# Beamswork LED Lighting?



## ROYWS3 (Feb 1, 2014)

I think there's a typo in the second one. I think it should say 96 LED's not 66 LED's. Each LED is .5wts and the whole fixture is 48wts so there should be 96 (same as in the first one). They are both putting out 4400 lumens. The only difference is the first one is 10000K/actinic and the second is 6500K. They both will grow the plants you are asking about. The only difference is the color temp and what one you like better. I personally have the 10000K/actinic fixture because I like the bluish look


----------



## Couesfanatic (Sep 28, 2009)

Do you have any pics of your 10,000K light? I also like the blue look.


----------



## DudeonThaCouch (Aug 24, 2014)

I bought the 10,000k first and liked it but have to say it washes some of my colors out.. then again my tank is all green & black with some drift wood. I prefer the 6,500k lighting and have had much better growth with it mostly just the hornwort though. 

So for the most part it's personal choice i'll see if I can upload some pics of each.
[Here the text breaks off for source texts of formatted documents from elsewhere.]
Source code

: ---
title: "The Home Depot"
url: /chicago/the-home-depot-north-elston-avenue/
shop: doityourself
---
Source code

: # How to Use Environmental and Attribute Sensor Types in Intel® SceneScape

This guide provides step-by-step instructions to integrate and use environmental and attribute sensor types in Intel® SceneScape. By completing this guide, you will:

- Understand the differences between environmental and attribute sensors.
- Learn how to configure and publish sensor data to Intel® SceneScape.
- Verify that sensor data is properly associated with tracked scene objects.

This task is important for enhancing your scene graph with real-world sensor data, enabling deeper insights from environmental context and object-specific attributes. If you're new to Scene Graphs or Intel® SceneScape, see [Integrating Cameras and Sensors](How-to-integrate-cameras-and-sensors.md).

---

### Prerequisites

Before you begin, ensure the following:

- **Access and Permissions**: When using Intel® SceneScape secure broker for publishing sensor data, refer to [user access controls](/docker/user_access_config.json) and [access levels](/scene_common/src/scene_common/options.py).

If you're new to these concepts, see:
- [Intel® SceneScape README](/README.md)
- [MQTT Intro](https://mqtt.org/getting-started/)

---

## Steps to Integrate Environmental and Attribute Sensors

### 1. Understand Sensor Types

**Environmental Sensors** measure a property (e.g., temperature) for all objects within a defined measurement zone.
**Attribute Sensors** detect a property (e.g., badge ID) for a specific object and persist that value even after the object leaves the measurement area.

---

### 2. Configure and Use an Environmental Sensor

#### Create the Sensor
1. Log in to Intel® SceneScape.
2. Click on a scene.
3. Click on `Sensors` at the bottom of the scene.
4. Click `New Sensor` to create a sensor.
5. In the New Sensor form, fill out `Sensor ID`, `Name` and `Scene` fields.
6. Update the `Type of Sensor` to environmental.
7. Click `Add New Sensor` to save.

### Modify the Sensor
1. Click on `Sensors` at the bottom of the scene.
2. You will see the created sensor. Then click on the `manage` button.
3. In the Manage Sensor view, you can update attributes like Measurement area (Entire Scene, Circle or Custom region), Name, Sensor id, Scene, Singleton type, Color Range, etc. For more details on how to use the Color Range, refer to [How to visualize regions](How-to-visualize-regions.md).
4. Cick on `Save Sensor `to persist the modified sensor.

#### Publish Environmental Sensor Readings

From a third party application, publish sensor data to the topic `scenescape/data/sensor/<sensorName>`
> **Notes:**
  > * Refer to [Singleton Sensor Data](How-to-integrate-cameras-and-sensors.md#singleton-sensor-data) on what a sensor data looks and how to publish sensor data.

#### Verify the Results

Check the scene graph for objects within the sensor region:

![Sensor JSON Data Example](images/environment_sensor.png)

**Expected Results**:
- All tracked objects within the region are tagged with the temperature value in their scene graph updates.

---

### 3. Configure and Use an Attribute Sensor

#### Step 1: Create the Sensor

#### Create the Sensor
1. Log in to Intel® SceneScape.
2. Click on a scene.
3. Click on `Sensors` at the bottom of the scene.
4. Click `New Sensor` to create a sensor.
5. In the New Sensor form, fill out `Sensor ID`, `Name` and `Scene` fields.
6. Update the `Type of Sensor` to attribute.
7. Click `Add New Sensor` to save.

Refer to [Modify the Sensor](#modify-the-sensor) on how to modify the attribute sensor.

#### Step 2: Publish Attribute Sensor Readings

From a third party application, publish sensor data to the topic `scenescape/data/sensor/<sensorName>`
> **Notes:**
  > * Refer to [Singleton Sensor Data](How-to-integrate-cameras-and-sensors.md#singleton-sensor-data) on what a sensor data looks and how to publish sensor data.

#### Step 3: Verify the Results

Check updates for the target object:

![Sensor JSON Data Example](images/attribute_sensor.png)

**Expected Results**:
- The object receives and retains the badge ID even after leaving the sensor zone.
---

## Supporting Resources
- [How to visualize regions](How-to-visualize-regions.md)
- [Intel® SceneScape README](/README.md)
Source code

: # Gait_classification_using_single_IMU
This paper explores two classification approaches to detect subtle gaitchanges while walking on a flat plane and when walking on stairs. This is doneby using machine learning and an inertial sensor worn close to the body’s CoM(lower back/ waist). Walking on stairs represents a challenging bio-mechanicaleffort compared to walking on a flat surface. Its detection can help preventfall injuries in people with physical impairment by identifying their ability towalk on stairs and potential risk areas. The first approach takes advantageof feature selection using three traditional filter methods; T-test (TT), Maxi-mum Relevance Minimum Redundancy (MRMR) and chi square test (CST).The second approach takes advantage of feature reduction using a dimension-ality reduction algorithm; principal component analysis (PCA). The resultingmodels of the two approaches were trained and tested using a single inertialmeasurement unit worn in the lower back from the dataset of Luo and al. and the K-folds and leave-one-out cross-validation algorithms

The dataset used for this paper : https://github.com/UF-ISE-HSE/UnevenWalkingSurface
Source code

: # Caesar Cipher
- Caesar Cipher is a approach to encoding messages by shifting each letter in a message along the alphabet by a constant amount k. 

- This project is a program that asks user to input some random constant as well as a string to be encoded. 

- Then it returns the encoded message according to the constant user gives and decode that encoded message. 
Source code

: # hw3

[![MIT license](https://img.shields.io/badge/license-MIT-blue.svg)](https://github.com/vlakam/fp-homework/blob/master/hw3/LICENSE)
With the 10,000k you'll get a blue light mode for night, if you like and that can make your plants grow more "bushy" and compact. The 6,500k cuts down to only 8 LED lights and very dim in the second mode.


----------



## DudeonThaCouch (Aug 24, 2014)

So.. keep in mind this is a process lol I'm currently shifting from one tank to another and moving everything around. My tank is 21 inches deep with a 2 inch sand bed. The carpet plants don't grow overly fast or at all really I need to upgrade but everything at 14" does great.

Top to bottom:

*6,500k Light*

Mode 2, 8 6,500k LEDs

Mode 1, 96 6,500k LEDs

*10,000k Light* 

Mode 2, 8 460nm actinic blue LEDs

Mode 1, 88 10,000k white LEDs & 8 460nm actinic blue LEDs


----------



## Solcielo lawrencia (Dec 30, 2013)

24" is very deep. You're best using one of these:
http://www.aquatraders.com/LED-Aquarium-Lighting-Beamswork-Pent-HI-Lumen-p/56367p.htm

Or two of the ones you posted.


----------



## CTWebb (Oct 12, 2014)

Would that one you posted be bright enough to light up my entire tank? And does that seem like a good deal?


----------



## Solcielo lawrencia (Dec 30, 2013)

It's easy to reduce light but impossible to increase it without buying another fixture.


----------



## DudeonThaCouch (Aug 24, 2014)

You can always go with the DIY and buy a cheap model and some extra LED strips to add in the fixture to make it brighter.

Any of the lights posted will light your tank and grow low light plants it's all in what you want. I got two lights because of wattage and color. 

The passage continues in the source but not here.